> Data records:
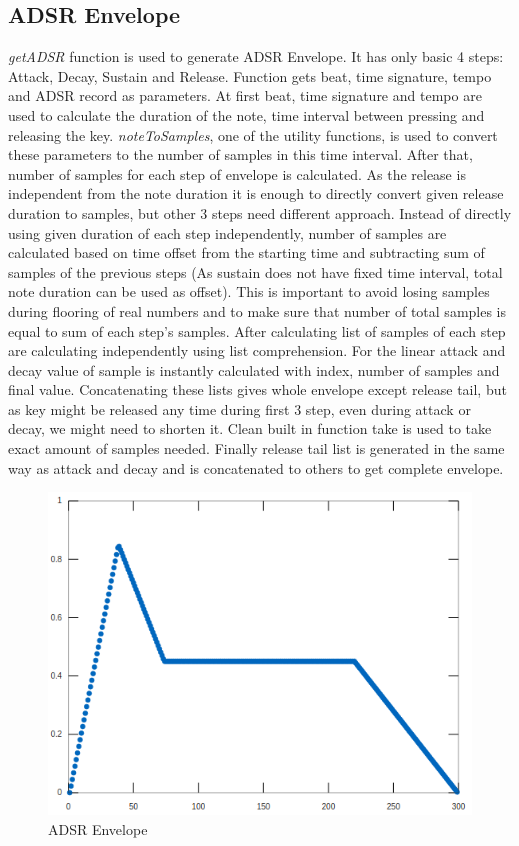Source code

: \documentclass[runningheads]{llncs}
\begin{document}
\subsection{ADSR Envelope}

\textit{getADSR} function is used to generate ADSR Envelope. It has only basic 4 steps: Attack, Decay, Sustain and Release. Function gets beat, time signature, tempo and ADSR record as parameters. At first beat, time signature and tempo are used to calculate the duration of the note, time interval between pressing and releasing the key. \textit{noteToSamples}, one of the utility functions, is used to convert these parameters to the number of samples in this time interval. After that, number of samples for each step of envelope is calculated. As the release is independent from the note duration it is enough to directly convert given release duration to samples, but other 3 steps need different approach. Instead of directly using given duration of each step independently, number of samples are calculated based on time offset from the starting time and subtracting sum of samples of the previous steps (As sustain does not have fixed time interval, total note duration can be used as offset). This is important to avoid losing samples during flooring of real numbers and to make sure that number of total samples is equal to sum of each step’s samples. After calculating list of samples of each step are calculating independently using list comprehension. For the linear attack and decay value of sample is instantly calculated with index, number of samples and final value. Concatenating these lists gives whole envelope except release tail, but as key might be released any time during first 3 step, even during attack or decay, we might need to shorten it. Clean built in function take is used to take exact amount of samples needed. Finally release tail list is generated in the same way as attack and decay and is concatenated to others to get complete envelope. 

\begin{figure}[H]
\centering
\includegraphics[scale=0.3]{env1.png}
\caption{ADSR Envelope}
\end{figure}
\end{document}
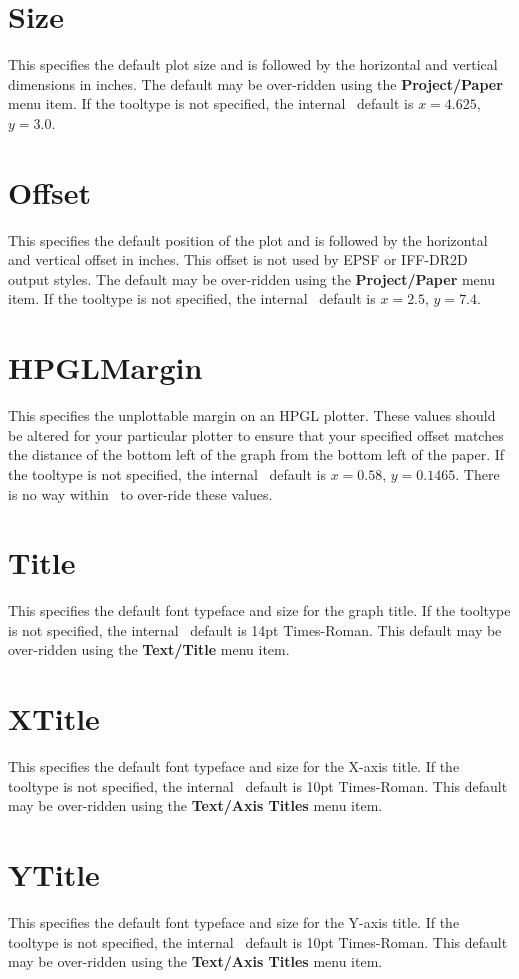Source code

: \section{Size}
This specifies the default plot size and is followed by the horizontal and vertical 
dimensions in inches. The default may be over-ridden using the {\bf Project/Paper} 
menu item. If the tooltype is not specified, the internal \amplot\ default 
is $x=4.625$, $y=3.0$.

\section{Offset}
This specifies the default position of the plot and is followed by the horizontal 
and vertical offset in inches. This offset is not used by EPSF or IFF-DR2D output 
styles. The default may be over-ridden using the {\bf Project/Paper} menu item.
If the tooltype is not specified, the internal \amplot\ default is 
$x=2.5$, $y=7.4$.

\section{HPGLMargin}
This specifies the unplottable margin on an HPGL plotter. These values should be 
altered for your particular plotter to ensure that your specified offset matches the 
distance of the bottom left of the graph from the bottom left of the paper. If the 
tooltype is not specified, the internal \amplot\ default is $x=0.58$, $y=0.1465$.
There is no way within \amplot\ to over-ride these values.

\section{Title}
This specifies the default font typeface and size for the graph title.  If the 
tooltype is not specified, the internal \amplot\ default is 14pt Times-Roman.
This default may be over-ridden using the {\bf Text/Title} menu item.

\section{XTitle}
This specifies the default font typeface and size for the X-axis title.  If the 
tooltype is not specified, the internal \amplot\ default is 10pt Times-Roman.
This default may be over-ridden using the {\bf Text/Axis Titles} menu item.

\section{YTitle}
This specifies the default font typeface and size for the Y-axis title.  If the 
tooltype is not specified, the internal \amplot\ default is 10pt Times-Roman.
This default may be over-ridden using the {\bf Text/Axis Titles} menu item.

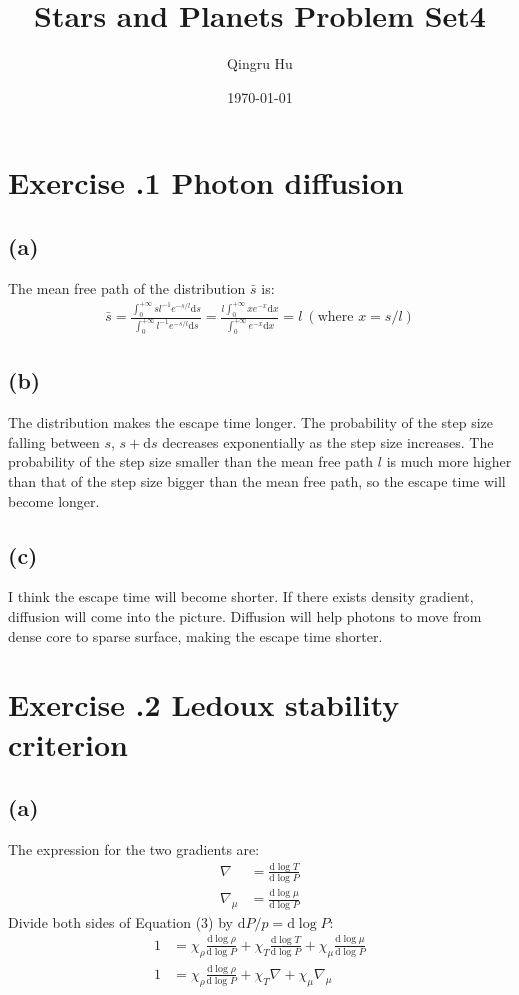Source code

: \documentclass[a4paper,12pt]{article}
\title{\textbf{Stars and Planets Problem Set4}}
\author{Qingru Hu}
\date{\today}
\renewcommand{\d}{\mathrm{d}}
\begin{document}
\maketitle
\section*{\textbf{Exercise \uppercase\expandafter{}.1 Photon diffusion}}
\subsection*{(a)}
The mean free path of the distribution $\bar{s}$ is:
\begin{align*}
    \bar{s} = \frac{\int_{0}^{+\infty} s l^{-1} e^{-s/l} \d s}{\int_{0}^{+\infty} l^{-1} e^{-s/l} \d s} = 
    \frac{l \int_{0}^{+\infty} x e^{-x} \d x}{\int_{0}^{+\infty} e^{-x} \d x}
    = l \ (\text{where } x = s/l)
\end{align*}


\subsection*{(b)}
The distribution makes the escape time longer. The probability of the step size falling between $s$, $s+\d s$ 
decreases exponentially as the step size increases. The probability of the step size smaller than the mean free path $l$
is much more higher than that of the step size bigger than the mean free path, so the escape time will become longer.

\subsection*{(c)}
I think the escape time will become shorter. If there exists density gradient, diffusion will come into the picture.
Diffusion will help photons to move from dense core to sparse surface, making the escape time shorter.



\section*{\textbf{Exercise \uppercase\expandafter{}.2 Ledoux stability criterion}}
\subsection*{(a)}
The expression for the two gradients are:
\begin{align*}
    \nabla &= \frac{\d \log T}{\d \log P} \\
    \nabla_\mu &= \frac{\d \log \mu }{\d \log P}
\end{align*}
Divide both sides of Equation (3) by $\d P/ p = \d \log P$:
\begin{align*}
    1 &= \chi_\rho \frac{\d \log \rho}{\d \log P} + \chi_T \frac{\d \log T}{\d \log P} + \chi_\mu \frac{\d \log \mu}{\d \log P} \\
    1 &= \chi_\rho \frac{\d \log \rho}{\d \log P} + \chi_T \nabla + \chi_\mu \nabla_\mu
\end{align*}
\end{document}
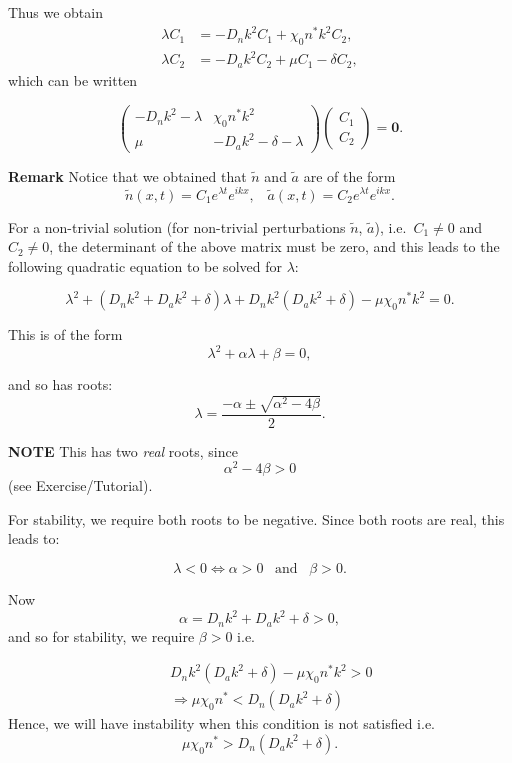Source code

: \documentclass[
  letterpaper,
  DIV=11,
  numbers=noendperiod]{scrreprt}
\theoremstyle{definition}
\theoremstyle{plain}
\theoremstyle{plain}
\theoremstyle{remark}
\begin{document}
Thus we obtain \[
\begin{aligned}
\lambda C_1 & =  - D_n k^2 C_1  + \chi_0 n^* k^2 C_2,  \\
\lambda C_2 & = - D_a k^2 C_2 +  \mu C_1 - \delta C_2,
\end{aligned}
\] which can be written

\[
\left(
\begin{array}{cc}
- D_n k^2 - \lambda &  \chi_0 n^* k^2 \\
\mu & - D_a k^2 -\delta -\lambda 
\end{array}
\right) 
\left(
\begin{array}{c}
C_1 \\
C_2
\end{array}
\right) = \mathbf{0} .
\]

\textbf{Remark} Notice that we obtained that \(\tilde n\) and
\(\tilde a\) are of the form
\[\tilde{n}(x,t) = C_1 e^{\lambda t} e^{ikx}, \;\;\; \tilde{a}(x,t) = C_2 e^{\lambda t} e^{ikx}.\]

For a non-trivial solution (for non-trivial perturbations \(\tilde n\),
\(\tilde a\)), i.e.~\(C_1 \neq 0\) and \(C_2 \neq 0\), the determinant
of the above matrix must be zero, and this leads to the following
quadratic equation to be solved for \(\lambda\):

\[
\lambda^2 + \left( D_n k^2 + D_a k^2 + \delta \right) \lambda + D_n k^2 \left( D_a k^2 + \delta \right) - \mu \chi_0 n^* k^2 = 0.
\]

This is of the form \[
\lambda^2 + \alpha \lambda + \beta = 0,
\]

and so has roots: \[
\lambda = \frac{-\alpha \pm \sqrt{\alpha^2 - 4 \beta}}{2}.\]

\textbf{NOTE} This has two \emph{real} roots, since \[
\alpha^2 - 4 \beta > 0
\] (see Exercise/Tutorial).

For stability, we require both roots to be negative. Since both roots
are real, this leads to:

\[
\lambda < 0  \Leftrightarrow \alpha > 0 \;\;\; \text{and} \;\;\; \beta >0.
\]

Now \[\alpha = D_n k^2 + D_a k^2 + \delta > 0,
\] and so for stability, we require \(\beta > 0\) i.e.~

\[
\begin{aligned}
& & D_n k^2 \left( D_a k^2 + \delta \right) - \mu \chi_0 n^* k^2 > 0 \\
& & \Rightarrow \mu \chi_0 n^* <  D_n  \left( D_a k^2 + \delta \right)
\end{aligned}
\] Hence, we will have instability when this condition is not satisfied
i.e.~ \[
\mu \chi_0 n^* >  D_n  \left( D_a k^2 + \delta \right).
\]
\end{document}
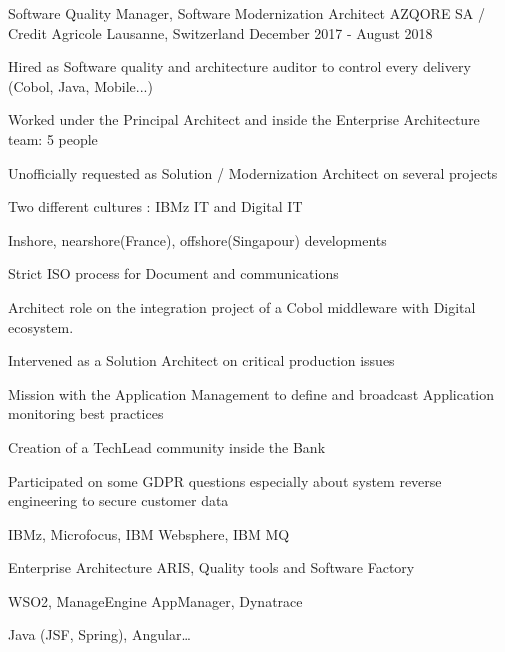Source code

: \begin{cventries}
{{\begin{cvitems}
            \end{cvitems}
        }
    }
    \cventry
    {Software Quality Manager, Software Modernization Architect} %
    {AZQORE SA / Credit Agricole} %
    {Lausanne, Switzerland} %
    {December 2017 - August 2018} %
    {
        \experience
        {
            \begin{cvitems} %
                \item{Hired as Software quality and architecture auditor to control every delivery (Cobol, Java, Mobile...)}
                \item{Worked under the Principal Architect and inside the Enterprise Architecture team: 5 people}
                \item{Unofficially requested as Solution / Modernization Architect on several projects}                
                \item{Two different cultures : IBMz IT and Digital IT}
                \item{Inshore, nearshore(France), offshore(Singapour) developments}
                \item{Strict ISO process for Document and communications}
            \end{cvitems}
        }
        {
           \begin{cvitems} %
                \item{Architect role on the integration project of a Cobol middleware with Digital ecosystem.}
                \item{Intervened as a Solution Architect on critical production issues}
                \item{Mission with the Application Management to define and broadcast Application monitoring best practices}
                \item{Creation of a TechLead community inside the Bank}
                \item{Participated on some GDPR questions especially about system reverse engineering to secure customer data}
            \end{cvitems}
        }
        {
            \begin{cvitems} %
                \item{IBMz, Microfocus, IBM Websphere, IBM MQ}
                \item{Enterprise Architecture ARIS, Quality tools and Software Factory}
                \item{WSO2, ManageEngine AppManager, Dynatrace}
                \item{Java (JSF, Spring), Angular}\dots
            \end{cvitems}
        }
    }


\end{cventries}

> Problem statement:
The answer must consist of each line from the data that includes the string "font".

> Written answer:
This specifies the default font typeface and size for the graph title.  If the 
This specifies the default font typeface and size for the X-axis title.  If the 
This specifies the default font typeface and size for the Y-axis title.  If the 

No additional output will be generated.